# Golf Video Games



## Fangirl_Golfer (Mar 24, 2014)

I am not much of a gamer but i do love playing golden tee golf when im out at the bar with a few friends. Does anyone else like that game?


----------



## Spike (Apr 4, 2014)

I have golden tee at my house! You can get it cheap just plugs into your TV.


----------



## 373 (Jun 9, 2006)

I've never been much for games. I used to have a flight simulator and the Tiger WOods golf game, but I grew tired of both.


----------



## Fourputt (Nov 18, 2006)

Never found a version of Tiger Woods/PGA Tour that I liked. I do still play Links 2003. It's a better golf simulation, with more than 1000 courses to play. The graphics may be a bit dated, but it plays more like the real thing.


----------



## 373 (Jun 9, 2006)

Since I use Linux on my two machines, most of the games don't work on it unless I run Windows in a partition. It's not worth bothering with since I rarely played any sort of video game anyway. I would love a flight simulator like I had with Windows 3.1. The game had a joystick controller that stuck to the desk with suction cups. It was a lot more like I remembered flying real planes. Just pressing buttons to turn, climb or land didn't impress me.
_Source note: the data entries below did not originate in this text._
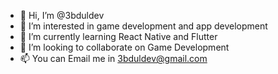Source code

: - 👋 Hi, I’m @3bduldev
- 👀 I’m interested in game development and app development
- 🌱 I’m currently learning React Native and Flutter
- 💞️ I’m looking to collaborate on Game Development
- 📫 You can Email me in 3bduldev@gmail.com
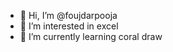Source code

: - 👋 Hi, I’m @foujdarpooja
- 👀 I’m interested in excel
- 🌱 I’m currently learning coral draw
  

<!---
foujdarpooja/foujdarpooja is a ✨ special ✨ repository because its `README.md` (this file) appears on your GitHub profile.
You can click the Preview link to take a look at your changes.
--->
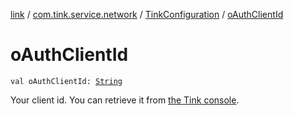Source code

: [link](../../index.md) / [com.tink.service.network](../index.md) / [TinkConfiguration](index.md) / [oAuthClientId](./o-auth-client-id.md)

# oAuthClientId

`val oAuthClientId: `[`String`](https://kotlinlang.org/api/latest/jvm/stdlib/kotlin/-string/index.html)

Your client id. You can retrieve it from [the Tink console](https://console.tink.com).


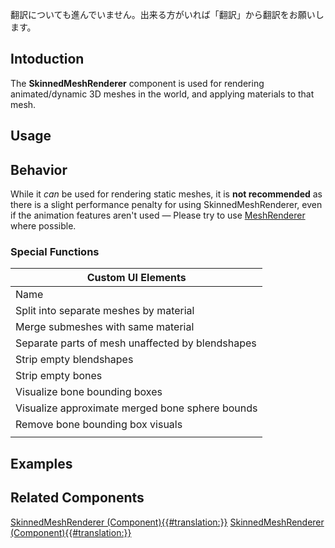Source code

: <languages></languages>
翻訳についても進んでいません。出来る方がいれば「翻訳」から翻訳をお願いします。

## Intoduction

The **SkinnedMeshRenderer** component is used for rendering
animated/dynamic 3D meshes in the world, and applying materials to that
mesh.

## Usage

## Behavior

While it *can* be used for rendering static meshes, it is **not
recommended** as there is a slight performance penalty for using
SkinnedMeshRenderer, even if the animation features aren't used — Please
try to use [MeshRenderer](MeshRenderer_(Component) "wikilink") where
possible.

### Special Functions

| Custom UI Elements                               |
|--------------------------------------------------|
| Name                                             |
| Split into separate meshes by material           |
| Merge submeshes with same material               |
| Separate parts of mesh unaffected by blendshapes |
| Strip empty blendshapes                          |
| Strip empty bones                                |
| Visualize bone bounding boxes                    |
| Visualize approximate merged bone sphere bounds  |
| Remove bone bounding box visuals                 |
|                                                  |

## Examples

## Related Components

[SkinnedMeshRenderer
(Component){{#translation:}}](Category:Components{{#translation:}} "wikilink")
[SkinnedMeshRenderer
(Component){{#translation:}}](Category:Components:Rendering{{#translation:}} "wikilink")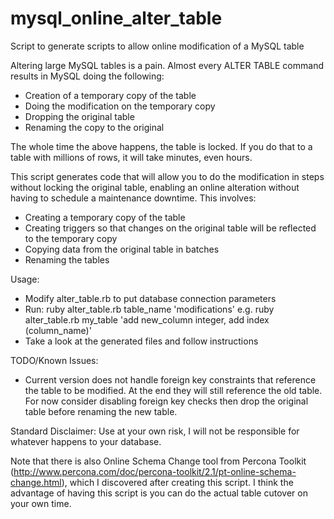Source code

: mysql_online_alter_table
========================

Script to generate scripts to allow online modification of a MySQL table

Altering large MySQL tables is a pain.  Almost every ALTER TABLE command results in MySQL doing the following:
* Creation of a temporary copy of the table
* Doing the modification on the temporary copy
* Dropping the original table
* Renaming the copy to the original

The whole time the above happens, the table is locked.  If you do that to a table with millions of rows, it will take minutes, even hours.

This script generates code that will allow you to do the modification in steps without locking the original table, enabling an online alteration without having to schedule a maintenance downtime.  This involves: 
* Creating a temporary copy of the table
* Creating triggers so that changes on the original table will be reflected to the temporary copy
* Copying data from the original table in batches
* Renaming the tables

Usage:
- Modify alter_table.rb to put database connection parameters
- Run: ruby alter_table.rb table_name 'modifications' e.g. ruby alter_table.rb my_table 'add new_column integer, add index (column_name)'
- Take a look at the generated files and follow instructions

TODO/Known Issues:
* Current version does not handle foreign key constraints that reference the table to be modified.  At the end they will still reference the old table.  For now consider disabling foreign key checks then drop the original table before renaming the new table.

Standard Disclaimer: Use at your own risk, I will not be responsible for whatever happens to your database.

Note that there is also Online Schema Change tool from Percona Toolkit (http://www.percona.com/doc/percona-toolkit/2.1/pt-online-schema-change.html), which I discovered after creating this script.  I think the advantage of having this script is you can do the actual table cutover on your own time.
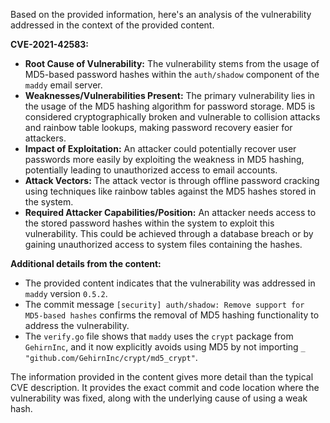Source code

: Based on the provided information, here's an analysis of the vulnerability addressed in the context of the provided content.

**CVE-2021-42583:**

*   **Root Cause of Vulnerability:** The vulnerability stems from the usage of MD5-based password hashes within the `auth/shadow` component of the `maddy` email server.
*   **Weaknesses/Vulnerabilities Present:** The primary vulnerability lies in the usage of the MD5 hashing algorithm for password storage. MD5 is considered cryptographically broken and vulnerable to collision attacks and rainbow table lookups, making password recovery easier for attackers.
*   **Impact of Exploitation:** An attacker could potentially recover user passwords more easily by exploiting the weakness in MD5 hashing, potentially leading to unauthorized access to email accounts.
*   **Attack Vectors:** The attack vector is through offline password cracking using techniques like rainbow tables against the MD5 hashes stored in the system.
*   **Required Attacker Capabilities/Position:** An attacker needs access to the stored password hashes within the system to exploit this vulnerability. This could be achieved through a database breach or by gaining unauthorized access to system files containing the hashes.

**Additional details from the content:**

*   The provided content indicates that the vulnerability was addressed in `maddy` version `0.5.2`.
*   The commit message `[security] auth/shadow: Remove support for MD5-based hashes` confirms the removal of MD5 hashing functionality to address the vulnerability.
*   The `verify.go` file shows that `maddy` uses the `crypt` package from `GehirnInc`, and it now explicitly avoids using MD5 by not importing `_ "github.com/GehirnInc/crypt/md5_crypt"`.

The information provided in the content gives more detail than the typical CVE description. It provides the exact commit and code location where the vulnerability was fixed, along with the underlying cause of using a weak hash.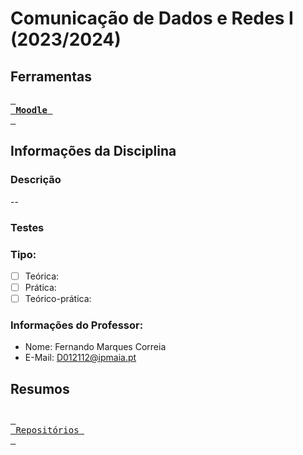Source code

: # Comunicação de Dados e Redes I (2023/2024)
## Ferramentas
[<kbd> <br> **Moodle** <br> </kbd>](https://moodle.maieutica.pt/course/view.php?id=18692)
## Informações da Disciplina
### Descrição 
--
### Testes
### Tipo: 
- [ ] Teórica: 
- [ ] Prática: 
- [ ] Teórico-prática: 
### Informações do Professor:
- Nome: Fernando Marques Correia
- E-Mail: D012112@ipmaia.pt
## Resumos

## 
[<kbd> <br> Repositórios <br> </kbd>](https://github.com/orgs/FaculdadeLicenciatura/repositories)
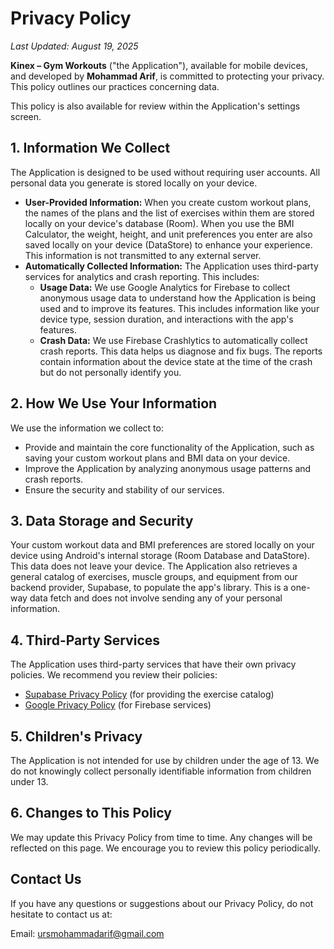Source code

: # Privacy Policy

*Last Updated: August 19, 2025*

**Kinex – Gym Workouts** ("the Application"), available for mobile devices, and developed by **Mohammad Arif**, is committed to protecting your privacy. This policy outlines our practices concerning data.

This policy is also available for review within the Application's settings screen.

## **1\. Information We Collect**

The Application is designed to be used without requiring user accounts. All personal data you generate is stored locally on your device.

* **User-Provided Information:** When you create custom workout plans, the names of the plans and the list of exercises within them are stored locally on your device's database (Room). When you use the BMI Calculator, the weight, height, and unit preferences you enter are also saved locally on your device (DataStore) to enhance your experience. This information is not transmitted to any external server.
* **Automatically Collected Information:** The Application uses third-party services for analytics and crash reporting. This includes:
    * **Usage Data:** We use Google Analytics for Firebase to collect anonymous usage data to understand how the Application is being used and to improve its features. This includes information like your device type, session duration, and interactions with the app's features.
    * **Crash Data:** We use Firebase Crashlytics to automatically collect crash reports. This data helps us diagnose and fix bugs. The reports contain information about the device state at the time of the crash but do not personally identify you.

## **2\. How We Use Your Information**

We use the information we collect to:

* Provide and maintain the core functionality of the Application, such as saving your custom workout plans and BMI data on your device.
* Improve the Application by analyzing anonymous usage patterns and crash reports.
* Ensure the security and stability of our services.

## **3\. Data Storage and Security**

Your custom workout data and BMI preferences are stored locally on your device using Android's internal storage (Room Database and DataStore). This data does not leave your device. The Application also retrieves a general catalog of exercises, muscle groups, and equipment from our backend provider, Supabase, to populate the app's library. This is a one-way data fetch and does not involve sending any of your personal information.

## **4\. Third-Party Services**

The Application uses third-party services that have their own privacy policies. We recommend you review their policies:

* [Supabase Privacy Policy](https://supabase.com/privacy) (for providing the exercise catalog)
* [Google Privacy Policy](https://policies.google.com/privacy) (for Firebase services)

## **5\. Children's Privacy**

The Application is not intended for use by children under the age of 13\. We do not knowingly collect personally identifiable information from children under 13\.

## **6\. Changes to This Policy**

We may update this Privacy Policy from time to time. Any changes will be reflected on this page. We encourage you to review this policy periodically.

## **Contact Us**

If you have any questions or suggestions about our Privacy Policy, do not hesitate to contact us at:

Email: [ursmohammadarif@gmail.com](mailto:ursmohammadarif@gmail.com)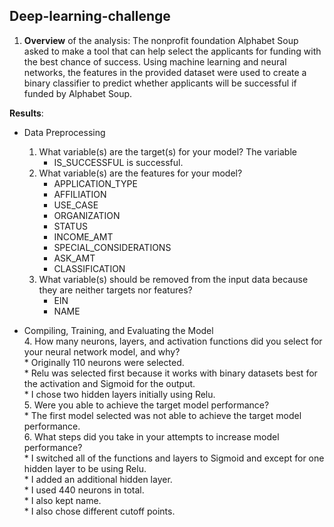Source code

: ## Deep-learning-challenge

1. **Overview** of the analysis: The nonprofit foundation Alphabet Soup asked to make a tool that can help select the applicants for funding with the best chance of success. Using machine learning and neural networks,  the features in the provided dataset  were used to create a binary classifier to predict whether applicants will be successful if funded by Alphabet Soup.

**Results**: 

 * Data Preprocessing
    1. What variable(s) are the target(s) for your model? The variable 
        * IS_SUCCESSFUL is successful. 
    2. What variable(s) are the features for your model? 
        * APPLICATION_TYPE
        * AFFILIATION
        * USE_CASE
        * ORGANIZATION
        * STATUS
        * INCOME_AMT
        * SPECIAL_CONSIDERATIONS
        * ASK_AMT
        * CLASSIFICATION
    3. What variable(s) should be removed from the input data because they are neither targets nor features?
        * EIN 
        * NAME
  
 * Compiling, Training, and Evaluating the Model <br>
    4. How many neurons, layers, and activation functions did you select for your neural network model, and why? <br>
        * Originally 110 neurons were selected.  <br>
        * Relu was selected first because it works with binary datasets best for the activation and Sigmoid for the output.  <br>
        * I chose two hidden layers initially using Relu.  <br>
    5. Were you able to achieve the target model performance? <br>
        * The first model selected was not able to achieve the target model performance.  <br>
    6. What steps did you take in your attempts to increase model performance? <br>
        * I switched all of the functions and layers to Sigmoid and except for one hidden layer to be using Relu.  <br>
        * I added an additional hidden layer.  <br>
        * I used 440 neurons in total.  <br>
        * I also kept name.  <br>
        * I also chose different cutoff points. 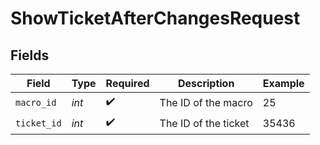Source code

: # ShowTicketAfterChangesRequest


## Fields

| Field                | Type                 | Required             | Description          | Example              |
| -------------------- | -------------------- | -------------------- | -------------------- | -------------------- |
| `macro_id`           | *int*                | :heavy_check_mark:   | The ID of the macro  | 25                   |
| `ticket_id`          | *int*                | :heavy_check_mark:   | The ID of the ticket | 35436                |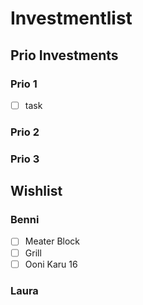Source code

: # Investmentlist
## Prio Investments
### Prio 1
- [ ] task
### Prio 2


### Prio 3


## Wishlist
### Benni
- [ ] Meater Block
- [ ] Grill
- [ ] Ooni Karu 16
### Laura




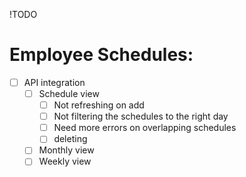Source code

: !TODO

# Employee Schedules:
- [ ] API integration
    - [ ] Schedule view
        - [ ] Not refreshing on add
        - [ ] Not filtering the schedules to the right day 
        - [ ] Need more errors on overlapping schedules
        - [ ] deleting
    - [ ] Monthly view
    - [ ] Weekly view
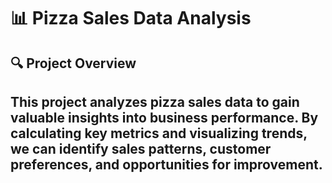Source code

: # 📊 Pizza Sales Data Analysis
## 🔍 Project Overview
## This project analyzes pizza sales data to gain valuable insights into business performance. By calculating key metrics and visualizing trends, we can identify sales patterns, customer preferences, and opportunities for improvement.
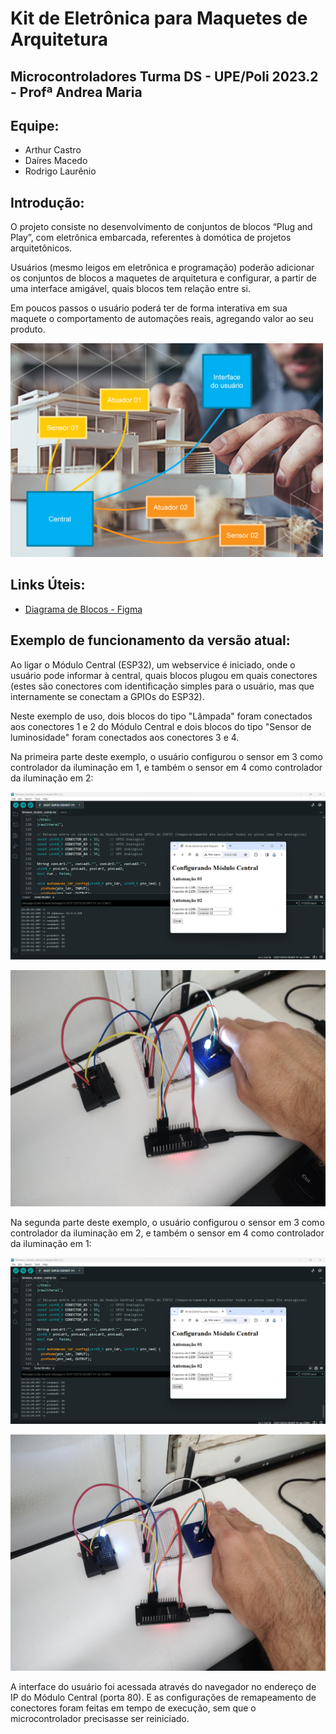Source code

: # Kit de Eletrônica para Maquetes de Arquitetura
## Microcontroladores Turma DS - UPE/Poli 2023.2 - Profª Andrea Maria


## **Equipe**:

- Arthur Castro
- Daíres Macedo
- Rodrigo Laurênio


## **Introdução**:

O projeto consiste no desenvolvimento de conjuntos de blocos “Plug and Play”, com eletrônica embarcada, referentes à domótica de projetos arquitetônicos.

Usuários (mesmo leigos em eletrônica e programação) poderão adicionar os conjuntos de blocos a maquetes de arquitetura e configurar, a partir de uma interface amigável, quais blocos tem relação entre si.

Em poucos passos o usuário poderá ter de forma interativa em sua maquete o comportamento de automações reais, agregando valor ao seu produto.

<img src="./documentacao/img/visao_geral.png" alt="Visão Geral" width="500px"/>


## **Links Úteis**:

- [Diagrama de Blocos - Figma](https://www.figma.com/file/gwqnpKY4aKcTteURtjPVdM/Diagrama---Projeto-Kit-de-eletr%C3%B4nica-para-maquetes-de-arquitetura?type=whiteboard&node-id=0%3A1&t=AzJPs2MEIsFIb5rH-1)


## **Exemplo de funcionamento da versão atual**:

Ao ligar o Módulo Central (ESP32), um webservice é iniciado, onde o usuário pode informar à central, quais blocos plugou em quais conectores (estes são conectores com identificação simples para o usuário, mas que internamente se conectam a GPIOs do ESP32).

Neste exemplo de uso, dois blocos do tipo "Lâmpada" foram conectados aos conectores 1 e 2 do Módulo Central e dois blocos do tipo "Sensor de luminosidade" foram conectados aos conectores 3 e 4.

Na primeira parte deste exemplo, o usuário configurou o sensor em 3 como controlador da iluminação em 1, e também o sensor em 4 como controlador da iluminação em 2:

![](./documentacao/exemplo_de_funcionamento/ui_config1.png)

![](./documentacao/exemplo_de_funcionamento/hw_config1.jpg)

Na segunda parte deste exemplo, o usuário configurou o sensor em 3 como controlador da iluminação em 2, e também o sensor em 4 como controlador da iluminação em 1:

![](./documentacao/exemplo_de_funcionamento/ui_config2.png)

![](./documentacao/exemplo_de_funcionamento/hw_config2.jpg)

A interface do usuário foi acessada através do navegador no endereço de IP do Módulo Central (porta 80). E as configurações de remapeamento de conectores foram feitas em tempo de execução, sem que o microcontrolador precisasse ser reiniciado.
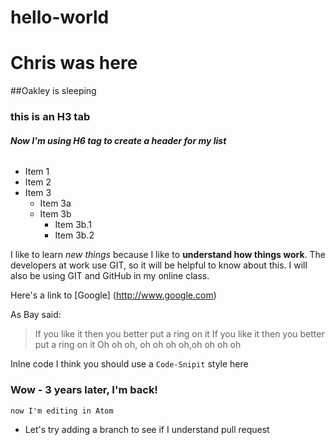 # hello-world
# Chris was here
##Oakley is sleeping
### this is an H3 tab

###### _**Now I'm using H6 tag to create a header for my list**_
* Item 1
* Item 2
* Item 3
  * Item 3a
  * Item 3b
      * Item 3b.1
      * Item 3b.2

I like to learn *new things* because I like to **understand how things work**.  The developers at work use GIT, so it will be helpful to know about this.  I will also be using GIT and GitHub in my online class.


Here's a link to [Google] (http://www.google.com)

As Bay said:
>If you like it then you better put a ring on it
>If you like it then you better put a ring on it
> Oh oh oh, oh oh oh oh,oh oh oh oh


Inlne code
I think you should use a `Code-Snipit` style here

### Wow - 3 years later, I'm back!

`now I'm editing in Atom`

* Let's try adding a branch to see if I understand pull request
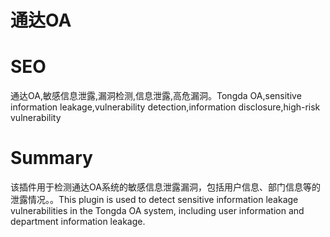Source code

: # 通达OA
# SEO
通达OA,敏感信息泄露,漏洞检测,信息泄露,高危漏洞。Tongda OA,sensitive information leakage,vulnerability detection,information disclosure,high-risk vulnerability
# Summary
该插件用于检测通达OA系统的敏感信息泄露漏洞，包括用户信息、部门信息等的泄露情况。。This plugin is used to detect sensitive information leakage vulnerabilities in the Tongda OA system, including user information and department information leakage.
I wanted the feel of how I remembered flying Cessnas when I lived in Jamaica.

When Windows 95 came out, that game wouldn't work anymore. Since then, I've never found one I enjoyed.

I tried a Tiger WOods golf game, but I got really tired of it, less than a month if I remember. I haven't even looked at another golf game since then.


----------



## Fourputt (Nov 18, 2006)

DennisM said:


> Since I use Linux on my two machines, most of the games don't work on it unless I run Windows in a partition. It's not worth bothering with since I rarely played any sort of video game anyway. I would love a flight simulator like I had with Windows 3.1. The game had a joystick controller that stuck to the desk with suction cups. It was a lot more like I remembered flying real planes. Just pressing buttons to turn, climb or land didn't impress me. I wanted the feel of how I remembered flying Cessnas when I lived in Jamaica.
> 
> When Windows 95 came out, that game wouldn't work anymore. Since then, I've never found one I enjoyed.
> 
> I tried a Tiger WOods golf game, but I got really tired of it, less than a month if I remember. I haven't even looked at another golf game since then.


Microsoft's Flight Simulator is amazingly realistic. I have had several versions of it over the years (I think that the last version was 10), and if I had a joystick here I'd still have it loaded. Not only the 10 or 12 planes that come with the sim, but user designs which are quite remarkable. Flying into and out of almost every airport in the world, realism settings that give you the sorts of issues that real planes encounter, cockpits that give you almost real life systems controls. There are rabid fans who have actually built cockpits in their homes, with yoke control setups - a bit over the top for me, but the simulator will support such extremes.


----------



## 373 (Jun 9, 2006)

I've seen Microsoft's flight sim program. It really does look good. I liked the view from behind the plane looking ahead. The view through the window wasn't as entertaining. From behind, I felt more like I was controlling the plane. All the same, like I said before, using a joystick would be more realistic to me.

I remember Microsoft having a Cessna 172 emulation. That's what I flew most in Jamaica and I set it for Miami International Airport one time at a buddy's house. I flew out of MIA right over where my house should be and then crashed it into a neighbor's house... a neighbor I don't like.


----------



## Spike (Apr 4, 2014)

During the winter months my brother and I play a lot of madden football for ps3.♠


----------